**PROBLEM DESCRIPTION:**
Start to finish, print the data below exactly, without the images.
- - - - - - -
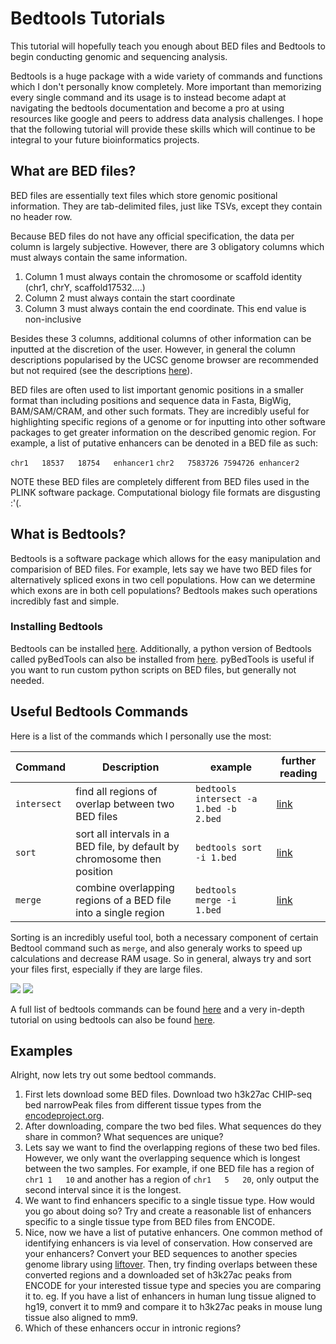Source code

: # Bedtools Tutorials

This tutorial will hopefully teach you enough about BED files and Bedtools to begin conducting genomic and sequencing analysis. 

Bedtools is a huge package with a wide variety of commands and functions which I don't personally know completely. More important than memorizing every single command and its usage is to instead become adapt at navigating the bedtools documentation and become a pro at using resources like google and peers to address data analysis challenges. I hope that the following tutorial will provide these skills which will continue to be integral to your future bioinformatics projects.

## What are BED files?

BED files are essentially text files which store genomic positional information. They are tab-delimited files, just like TSVs, except they contain no header row. 

Because BED files do not have any official specification, the data per column is largely subjective. However, there are 3 obligatory columns which must always contain the same information.

1. Column 1 must always contain the chromosome or scaffold identity (chr1, chrY, scaffold17532....)
2. Column 2 must always contain the start coordinate
3. Column 3 must always contain the end coordinate. This end value is non-inclusive

Besides these 3 columns, additional columns of other information can be inputted at the discretion of the user. However, in general the column descriptions popularised by the UCSC genome browser are recommended but not required (see the descriptions [here](https://en.wikipedia.org/wiki/BED_(file_format)#Description)).

BED files are often used to list important genomic positions in a smaller format than including positions and sequence data in Fasta, BigWig, BAM/SAM/CRAM, and other such formats. They are incredibly useful for highlighting specific regions of a genome or for inputting into other software packages to get greater information on the described genomic region. For example, a list of putative enhancers can be denoted in a BED file as such:

`chr1	18537	18754	enhancer1`
`chr2	7583726	7594726	enhancer2`

NOTE these BED files are completely different from BED files used in the PLINK software package. Computational biology file formats are disgusting :'(.

## What is Bedtools?

Bedtools is a software package which allows for the easy manipulation and comparision of BED files. For example, lets say we have two BED files for alternatively spliced exons in two cell populations. How can we determine which exons are in both cell populations? Bedtools makes such operations incredibly fast and simple.

### Installing Bedtools

Bedtools can be installed [here](https://bedtools.readthedocs.io/en/latest/content/installation.html). Additionally, a python version of Bedtools called pyBedTools can also be installed from [here](https://daler.github.io/pybedtools/main.html). pyBedTools is useful if you want to run custom python scripts on BED files, but generally not needed.

## Useful Bedtools Commands

Here is a list of the commands which I personally use the most:

| Command | Description | example | further reading |
| ------- | ------- | ------- | ------- |
| `intersect` | find all regions of overlap between two BED files | `bedtools intersect -a 1.bed -b 2.bed` | [link](https://bedtools.readthedocs.io/en/latest/content/tools/intersect.html) |
| `sort` | sort all intervals in a BED file, by default by chromosome then position | `bedtools sort -i 1.bed` | [link](https://bedtools.readthedocs.io/en/latest/content/tools/sort.html) |
| `merge` | combine overlapping regions of a BED file into a single region | `bedtools merge -i 1.bed` | [link](https://bedtools.readthedocs.io/en/latest/content/tools/merge.html) |

Sorting is an incredibly useful tool, both a necessary component of certain Bedtool command such as `merge`, and also generaly works to speed up calculations and decrease RAM usage. So in general, always try and sort your files first, especially if they are large files. 

![](https://bedtools.readthedocs.io/en/latest/_images/speed-comparo.png)
![](https://bedtools.readthedocs.io/en/latest/_images/memory-comparo.png)

A full list of bedtools commands can be found [here](https://bedtools.readthedocs.io/en/latest/content/bedtools-suite.html) and a very in-depth tutorial on using bedtools can also be found [here](http://quinlanlab.org/tutorials/bedtools/bedtools.html).

## Examples

Alright, now lets try out some bedtool commands.

1. First lets download some BED files. Download two h3k27ac CHIP-seq bed narrowPeak files from different tissue types from the [encodeproject.org](https://www.encodeproject.org).
2. After downloading, compare the two bed files. What sequences do they share in common? What sequences are unique?
3. Lets say we want to find the overlapping regions of these two bed files. However, we only want the overlapping sequence which is longest between the two samples. For example, if one BED file has a region of `chr1	1	10` and another has a region of `chr1	5	20`, only output the second interval since it is the longest.
4. We want to find enhancers specific to a single tissue type. How would you go about doing so? Try and create a reasonable list of enhancers specific to a single tissue type from BED files from ENCODE.
5. Nice, now we have a list of putative enhancers. One common method of identifying enhancers is via level of conservation. How conserved are your enhancers? Convert your BED sequences to another species genome library using [liftover](https://genome.ucsc.edu/cgi-bin/hgLiftOver). Then, try finding overlaps between these converted regions and a downloaded set of h3k27ac peaks from ENCODE for your interested tissue type and species you are comparing it to. eg. If you have a list of enhancers in human lung tissue aligned to hg19, convert it to mm9 and compare it to h3k27ac peaks in mouse lung tissue also aligned to mm9.
6. Which of these enhancers occur in intronic regions?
- - - - - - -
**ANSWER FOR THE TASK:**
Source code

: # Bedtools Tutorials

This tutorial will hopefully teach you enough about BED files and Bedtools to begin conducting genomic and sequencing analysis. 

Bedtools is a huge package with a wide variety of commands and functions which I don't personally know completely. More important than memorizing every single command and its usage is to instead become adapt at navigating the bedtools documentation and become a pro at using resources like google and peers to address data analysis challenges. I hope that the following tutorial will provide these skills which will continue to be integral to your future bioinformatics projects.

## What are BED files?

BED files are essentially text files which store genomic positional information. They are tab-delimited files, just like TSVs, except they contain no header row. 

Because BED files do not have any official specification, the data per column is largely subjective. However, there are 3 obligatory columns which must always contain the same information.

1. Column 1 must always contain the chromosome or scaffold identity (chr1, chrY, scaffold17532....)
2. Column 2 must always contain the start coordinate
3. Column 3 must always contain the end coordinate. This end value is non-inclusive

Besides these 3 columns, additional columns of other information can be inputted at the discretion of the user. However, in general the column descriptions popularised by the UCSC genome browser are recommended but not required (see the descriptions [here](https://en.wikipedia.org/wiki/BED_(file_format)#Description)).

BED files are often used to list important genomic positions in a smaller format than including positions and sequence data in Fasta, BigWig, BAM/SAM/CRAM, and other such formats. They are incredibly useful for highlighting specific regions of a genome or for inputting into other software packages to get greater information on the described genomic region. For example, a list of putative enhancers can be denoted in a BED file as such:

`chr1	18537	18754	enhancer1`
`chr2	7583726	7594726	enhancer2`

NOTE these BED files are completely different from BED files used in the PLINK software package. Computational biology file formats are disgusting :'(.

## What is Bedtools?

Bedtools is a software package which allows for the easy manipulation and comparision of BED files. For example, lets say we have two BED files for alternatively spliced exons in two cell populations. How can we determine which exons are in both cell populations? Bedtools makes such operations incredibly fast and simple.

### Installing Bedtools

Bedtools can be installed [here](https://bedtools.readthedocs.io/en/latest/content/installation.html). Additionally, a python version of Bedtools called pyBedTools can also be installed from [here](https://daler.github.io/pybedtools/main.html). pyBedTools is useful if you want to run custom python scripts on BED files, but generally not needed.

## Useful Bedtools Commands

Here is a list of the commands which I personally use the most:

| Command | Description | example | further reading |
| ------- | ------- | ------- | ------- |
| `intersect` | find all regions of overlap between two BED files | `bedtools intersect -a 1.bed -b 2.bed` | [link](https://bedtools.readthedocs.io/en/latest/content/tools/intersect.html) |
| `sort` | sort all intervals in a BED file, by default by chromosome then position | `bedtools sort -i 1.bed` | [link](https://bedtools.readthedocs.io/en/latest/content/tools/sort.html) |
| `merge` | combine overlapping regions of a BED file into a single region | `bedtools merge -i 1.bed` | [link](https://bedtools.readthedocs.io/en/latest/content/tools/merge.html) |

Sorting is an incredibly useful tool, both a necessary component of certain Bedtool command such as `merge`, and also generaly works to speed up calculations and decrease RAM usage. So in general, always try and sort your files first, especially if they are large files. 

![](https://bedtools.readthedocs.io/en/latest/_images/speed-comparo.png)
![](https://bedtools.readthedocs.io/en/latest/_images/memory-comparo.png)

A full list of bedtools commands can be found [here](https://bedtools.readthedocs.io/en/latest/content/bedtools-suite.html) and a very in-depth tutorial on using bedtools can also be found [here](http://quinlanlab.org/tutorials/bedtools/bedtools.html).

## Examples

Alright, now lets try out some bedtool commands.

1. First lets download some BED files. Download two h3k27ac CHIP-seq bed narrowPeak files from different tissue types from the [encodeproject.org](https://www.encodeproject.org).
2. After downloading, compare the two bed files. What sequences do they share in common? What sequences are unique?
3. Lets say we want to find the overlapping regions of these two bed files. However, we only want the overlapping sequence which is longest between the two samples. For example, if one BED file has a region of `chr1	1	10` and another has a region of `chr1	5	20`, only output the second interval since it is the longest.
4. We want to find enhancers specific to a single tissue type. How would you go about doing so? Try and create a reasonable list of enhancers specific to a single tissue type from BED files from ENCODE.
5. Nice, now we have a list of putative enhancers. One common method of identifying enhancers is via level of conservation. How conserved are your enhancers? Convert your BED sequences to another species genome library using [liftover](https://genome.ucsc.edu/cgi-bin/hgLiftOver). Then, try finding overlaps between these converted regions and a downloaded set of h3k27ac peaks from ENCODE for your interested tissue type and species you are comparing it to. eg. If you have a list of enhancers in human lung tissue aligned to hg19, convert it to mm9 and compare it to h3k27ac peaks in mouse lung tissue also aligned to mm9.
6. Which of these enhancers occur in intronic regions?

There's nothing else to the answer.